▶ _WHAT YOU NEED TO DO_
Please reproduce the entries that follow without a single difference.

▶ _DATASET RECORDS_
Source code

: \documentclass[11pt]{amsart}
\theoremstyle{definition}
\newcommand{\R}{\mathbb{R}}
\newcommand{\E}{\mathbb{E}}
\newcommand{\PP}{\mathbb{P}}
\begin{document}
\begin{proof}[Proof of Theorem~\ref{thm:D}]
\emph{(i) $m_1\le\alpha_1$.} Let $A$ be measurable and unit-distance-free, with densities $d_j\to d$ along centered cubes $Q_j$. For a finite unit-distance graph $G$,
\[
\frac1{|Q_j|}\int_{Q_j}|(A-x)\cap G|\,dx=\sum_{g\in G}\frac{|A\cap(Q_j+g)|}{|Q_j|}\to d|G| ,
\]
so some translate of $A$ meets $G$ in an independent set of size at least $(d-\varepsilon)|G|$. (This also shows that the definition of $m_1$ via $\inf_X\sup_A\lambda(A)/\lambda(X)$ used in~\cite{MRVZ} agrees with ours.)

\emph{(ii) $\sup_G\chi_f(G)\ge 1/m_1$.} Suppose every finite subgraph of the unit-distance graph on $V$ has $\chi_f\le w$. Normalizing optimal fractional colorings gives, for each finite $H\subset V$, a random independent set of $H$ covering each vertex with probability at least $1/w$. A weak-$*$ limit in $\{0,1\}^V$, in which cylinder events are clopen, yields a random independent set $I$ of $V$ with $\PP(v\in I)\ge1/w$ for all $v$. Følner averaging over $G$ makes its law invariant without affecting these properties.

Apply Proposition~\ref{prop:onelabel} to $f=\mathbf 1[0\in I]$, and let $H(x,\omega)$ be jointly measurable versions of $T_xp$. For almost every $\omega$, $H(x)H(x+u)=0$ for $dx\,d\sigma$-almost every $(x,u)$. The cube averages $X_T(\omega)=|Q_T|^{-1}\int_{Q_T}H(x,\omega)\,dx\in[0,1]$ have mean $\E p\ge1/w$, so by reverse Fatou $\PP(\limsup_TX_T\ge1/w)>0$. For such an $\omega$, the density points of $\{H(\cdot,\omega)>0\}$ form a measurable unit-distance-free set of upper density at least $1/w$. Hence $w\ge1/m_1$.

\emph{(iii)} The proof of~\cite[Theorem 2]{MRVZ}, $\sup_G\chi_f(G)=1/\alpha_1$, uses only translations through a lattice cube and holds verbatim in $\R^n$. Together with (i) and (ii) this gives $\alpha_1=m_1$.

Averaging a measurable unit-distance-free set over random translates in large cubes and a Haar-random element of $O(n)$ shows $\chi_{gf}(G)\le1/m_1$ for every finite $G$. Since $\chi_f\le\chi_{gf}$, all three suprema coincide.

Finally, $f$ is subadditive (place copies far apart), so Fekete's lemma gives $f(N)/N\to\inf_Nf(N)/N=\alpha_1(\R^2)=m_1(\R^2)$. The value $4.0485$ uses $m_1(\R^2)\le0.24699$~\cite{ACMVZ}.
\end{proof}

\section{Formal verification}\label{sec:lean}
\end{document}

▶ _REPLY TO THE TASK_
Source code

: \documentclass[11pt]{amsart}
\theoremstyle{definition}
\newcommand{\R}{\mathbb{R}}
\newcommand{\E}{\mathbb{E}}
\newcommand{\PP}{\mathbb{P}}
\begin{document}
\begin{proof}[Proof of Theorem~\ref{thm:D}]
\emph{(i) $m_1\le\alpha_1$.} Let $A$ be measurable and unit-distance-free, with densities $d_j\to d$ along centered cubes $Q_j$. For a finite unit-distance graph $G$,
\[
\frac1{|Q_j|}\int_{Q_j}|(A-x)\cap G|\,dx=\sum_{g\in G}\frac{|A\cap(Q_j+g)|}{|Q_j|}\to d|G| ,
\]
so some translate of $A$ meets $G$ in an independent set of size at least $(d-\varepsilon)|G|$. (This also shows that the definition of $m_1$ via $\inf_X\sup_A\lambda(A)/\lambda(X)$ used in~\cite{MRVZ} agrees with ours.)

\emph{(ii) $\sup_G\chi_f(G)\ge 1/m_1$.} Suppose every finite subgraph of the unit-distance graph on $V$ has $\chi_f\le w$. Normalizing optimal fractional colorings gives, for each finite $H\subset V$, a random independent set of $H$ covering each vertex with probability at least $1/w$. A weak-$*$ limit in $\{0,1\}^V$, in which cylinder events are clopen, yields a random independent set $I$ of $V$ with $\PP(v\in I)\ge1/w$ for all $v$. Følner averaging over $G$ makes its law invariant without affecting these properties.

Apply Proposition~\ref{prop:onelabel} to $f=\mathbf 1[0\in I]$, and let $H(x,\omega)$ be jointly measurable versions of $T_xp$. For almost every $\omega$, $H(x)H(x+u)=0$ for $dx\,d\sigma$-almost every $(x,u)$. The cube averages $X_T(\omega)=|Q_T|^{-1}\int_{Q_T}H(x,\omega)\,dx\in[0,1]$ have mean $\E p\ge1/w$, so by reverse Fatou $\PP(\limsup_TX_T\ge1/w)>0$. For such an $\omega$, the density points of $\{H(\cdot,\omega)>0\}$ form a measurable unit-distance-free set of upper density at least $1/w$. Hence $w\ge1/m_1$.

\emph{(iii)} The proof of~\cite[Theorem 2]{MRVZ}, $\sup_G\chi_f(G)=1/\alpha_1$, uses only translations through a lattice cube and holds verbatim in $\R^n$. Together with (i) and (ii) this gives $\alpha_1=m_1$.

Averaging a measurable unit-distance-free set over random translates in large cubes and a Haar-random element of $O(n)$ shows $\chi_{gf}(G)\le1/m_1$ for every finite $G$. Since $\chi_f\le\chi_{gf}$, all three suprema coincide.

Finally, $f$ is subadditive (place copies far apart), so Fekete's lemma gives $f(N)/N\to\inf_Nf(N)/N=\alpha_1(\R^2)=m_1(\R^2)$. The value $4.0485$ uses $m_1(\R^2)\le0.24699$~\cite{ACMVZ}.
\end{proof}

\section{Formal verification}\label{sec:lean}
\end{document}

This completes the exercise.